INSTRUCTIONS TO FOLLOW: What you give back should be only the lines from the one holding "We evaluate suspense" through the final line of the records, each reproduced exactly.
[DATA SHOWN]
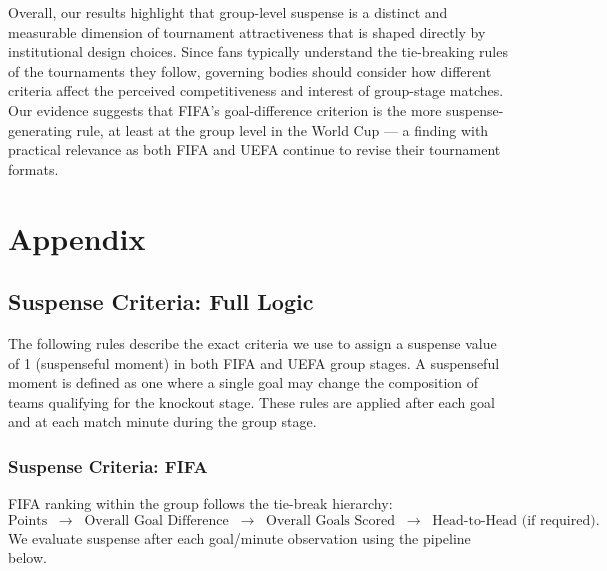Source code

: \documentclass[11pt]{article}
\begin{document}
Overall, our results highlight that group-level suspense is a distinct and measurable dimension of tournament attractiveness that is shaped directly by institutional design choices. Since fans typically understand the tie-breaking rules of the tournaments they follow, governing bodies should consider how different criteria affect the perceived competitiveness and interest of group-stage matches. Our evidence suggests that FIFA's goal-difference criterion is the more suspense-generating rule, at least at the group level in the World Cup — a finding with practical relevance as both FIFA and UEFA continue to revise their tournament formats.






\appendix
\section*{Appendix}

\subsection{Suspense Criteria: Full Logic}
\label{sec:suspense-criteria}

The following rules describe the exact criteria we use to assign a suspense value of 1 (suspenseful moment) in both FIFA and UEFA group stages. A suspenseful moment is defined as one where a single goal may change the composition of teams qualifying for the knockout stage. These rules are applied after each goal and at each match minute during the group stage.

\subsubsection*{Suspense Criteria: FIFA}
\label{sec:suspense-fifa-implemented}

FIFA ranking within the group follows the tie-break hierarchy:
\[
\text{Points} \;\; \rightarrow \;\; \text{Overall Goal Difference} \;\; \rightarrow \;\; \text{Overall Goals Scored} \;\; \rightarrow \;\; \text{Head-to-Head (if required)}.
\]
We evaluate suspense after each goal/minute observation using the pipeline below.
\end{document}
[/DATA SHOWN]
RESULT FOR THIS TASK:
We evaluate suspense after each goal/minute observation using the pipeline below.
\end{document}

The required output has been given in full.